ASSIGNMENT
If a line contains "# Use view formatting to customize SharePoint", it is the last one to write out; begin with the first line of the records and copy each exactly.

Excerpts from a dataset
|---|

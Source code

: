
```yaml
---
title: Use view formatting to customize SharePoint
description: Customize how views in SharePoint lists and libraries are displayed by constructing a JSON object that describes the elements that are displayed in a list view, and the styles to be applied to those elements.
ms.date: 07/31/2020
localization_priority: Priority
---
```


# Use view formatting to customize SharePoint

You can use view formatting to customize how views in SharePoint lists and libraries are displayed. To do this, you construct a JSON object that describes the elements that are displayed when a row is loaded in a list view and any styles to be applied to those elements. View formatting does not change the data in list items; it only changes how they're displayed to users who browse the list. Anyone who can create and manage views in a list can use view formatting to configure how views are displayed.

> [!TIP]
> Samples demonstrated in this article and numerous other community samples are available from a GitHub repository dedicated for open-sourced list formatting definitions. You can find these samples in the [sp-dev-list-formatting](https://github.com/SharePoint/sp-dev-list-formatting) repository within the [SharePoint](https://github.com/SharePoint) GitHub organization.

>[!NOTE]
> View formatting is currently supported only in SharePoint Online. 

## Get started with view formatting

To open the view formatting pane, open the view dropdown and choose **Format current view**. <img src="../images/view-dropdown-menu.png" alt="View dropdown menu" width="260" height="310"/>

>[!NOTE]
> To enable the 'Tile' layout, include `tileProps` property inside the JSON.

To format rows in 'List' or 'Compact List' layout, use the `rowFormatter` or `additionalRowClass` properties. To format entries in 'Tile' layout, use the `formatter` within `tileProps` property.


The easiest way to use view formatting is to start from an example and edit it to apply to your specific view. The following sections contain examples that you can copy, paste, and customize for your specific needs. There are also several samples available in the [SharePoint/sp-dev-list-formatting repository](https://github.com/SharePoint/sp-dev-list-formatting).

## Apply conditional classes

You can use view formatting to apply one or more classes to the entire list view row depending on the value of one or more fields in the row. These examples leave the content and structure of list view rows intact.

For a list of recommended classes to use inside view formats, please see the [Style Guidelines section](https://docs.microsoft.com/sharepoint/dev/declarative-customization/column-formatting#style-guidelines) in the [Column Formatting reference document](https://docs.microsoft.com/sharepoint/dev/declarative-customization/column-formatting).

|---|

TASK ANSWER
Source code

:
```yaml
---
title: Use view formatting to customize SharePoint
description: Customize how views in SharePoint lists and libraries are displayed by constructing a JSON object that describes the elements that are displayed in a list view, and the styles to be applied to those elements.
ms.date: 07/31/2020
localization_priority: Priority
---
```


# Use view formatting to customize SharePoint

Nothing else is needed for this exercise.